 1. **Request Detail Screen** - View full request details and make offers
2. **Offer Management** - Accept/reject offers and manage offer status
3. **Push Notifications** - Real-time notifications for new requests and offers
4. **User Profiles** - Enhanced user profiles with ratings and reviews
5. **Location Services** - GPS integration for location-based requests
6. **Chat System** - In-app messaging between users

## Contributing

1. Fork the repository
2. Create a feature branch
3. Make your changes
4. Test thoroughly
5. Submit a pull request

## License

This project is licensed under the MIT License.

▶ **EXERCISE DIRECTIONS**: All lines with the word "License" should be copied from the material above.

▶ **OUTPUT BELOW**:
## License
This project is licensed under the MIT License.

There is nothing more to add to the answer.